Author Topic: Rep scheme  (Read 935 times)

clayton green

  • Getbig II
  • **
  • Posts: 270
Rep scheme
« on: September 14, 2007, 05:26:53 PM »
I have been doing low rep training for past several years averaging around 5 reps per set.  Although, I have gained about 25 lbs and good size.  However, I have been told that I should be training with reps around 8-12 for size.  I just started the new rep routine the other day and of course my weight has dropped significantly in every exercise, which I expected to a degree but not what I experienced.  I have been keeping stats on my progress/bodyparts sizes for the  past couple of months and will be measuring this week to see if this method produces good results.  Any comments?

uckmo

  • Getbig II
  • **
  • Posts: 167
Re: Rep scheme
« Reply #1 on: September 14, 2007, 07:34:04 PM »
stick with what works for you.

Arnold jr

  • Getbig V
  • *****
  • Posts: 7247
  • fleshandiron.com
Re: Rep scheme
« Reply #2 on: September 14, 2007, 07:42:41 PM »
stick with what works for you.
Agreed. If your progressing doing what you're already doing, why change it? More importantly, if your making progress on the plan you have now, why would someone want to tell you to do things differently as if what you were doing wasn't working? Even more important, why would you want to listen to someone who contradicts what you're doing when what you're doing works?

clayton green

  • Getbig II
  • **
  • Posts: 270
Re: Rep scheme
« Reply #3 on: September 15, 2007, 04:56:28 AM »
I sent this guy some pre gear and current pics and gave me his opinion. I know that my bi's/tris are behind the rest of my body parts, so I may need a change there.  I have gotten pretty thick on the  gear and this routine but not much definition on my legs. I will keep you posted on my progress.  How important is the rest period between sets for muscle growth?  When I was going heavy I was taking up to 4 minutes, now it is suggested 45 sec to 1 min.,

Luv2Hurt

  • Competitors II
  • Getbig V
  • *****
  • Posts: 6036
Re: Rep scheme
« Reply #4 on: September 15, 2007, 05:31:35 AM »
I sent this guy some pre gear and current pics and gave me his opinion. I know that my bi's/tris are behind the rest of my body parts, so I may need a change there.  I have gotten pretty thick on the  gear and this routine but not much definition on my legs. I will keep you posted on my progress.  How important is the rest period between sets for muscle growth?  When I was going heavy I was taking up to 4 minutes, now it is suggested 45 sec to 1 min.,

Depends what you are doing, after a set of heavy squats or BB rows you may need 4 mins rest.  After a set of curls you may need less.  One way to vary the intensity or change up your work out would be to maybe take very short rests between sets.  You could go lighter and faster and this would equate to more work.

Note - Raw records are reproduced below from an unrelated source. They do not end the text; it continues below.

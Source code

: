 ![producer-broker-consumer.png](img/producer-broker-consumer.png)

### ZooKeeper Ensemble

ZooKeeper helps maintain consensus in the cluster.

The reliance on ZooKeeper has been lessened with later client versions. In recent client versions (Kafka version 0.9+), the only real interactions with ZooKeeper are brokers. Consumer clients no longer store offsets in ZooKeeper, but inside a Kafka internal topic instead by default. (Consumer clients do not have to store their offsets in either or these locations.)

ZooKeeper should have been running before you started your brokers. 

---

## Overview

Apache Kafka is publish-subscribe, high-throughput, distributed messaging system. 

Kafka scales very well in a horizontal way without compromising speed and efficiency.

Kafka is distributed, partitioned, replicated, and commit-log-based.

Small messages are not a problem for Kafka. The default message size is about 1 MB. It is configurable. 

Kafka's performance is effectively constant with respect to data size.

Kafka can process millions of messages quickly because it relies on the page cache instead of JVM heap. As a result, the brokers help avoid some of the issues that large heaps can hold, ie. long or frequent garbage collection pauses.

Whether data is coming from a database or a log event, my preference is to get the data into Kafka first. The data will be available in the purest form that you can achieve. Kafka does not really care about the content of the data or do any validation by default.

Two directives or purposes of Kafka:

IMO training is all about variety and there is no just one way to do things.  To stick with one thing forever would not work the best.  That said if you are sitting around talking about the game for 5 mins between half ass sets you are just stroking it.  I dont like to chat while training, after fine or maybe a hello between sets but thats about it, thats why the head phones are always in.

Rimbaud

  • Getbig V
  • *****
  • Posts: 9884
  • There can be only one.
Re: Rep scheme
« Reply #5 on: September 15, 2007, 09:46:11 AM »
Agreed. If your progressing doing what you're already doing, why change it? More importantly, if your making progress on the plan you have now, why would someone want to tell you to do things differently as if what you were doing wasn't working? Even more important, why would you want to listen to someone who contradicts what you're doing when what you're doing works?

Well said. I agree 100% - if it ain't broke why fix it?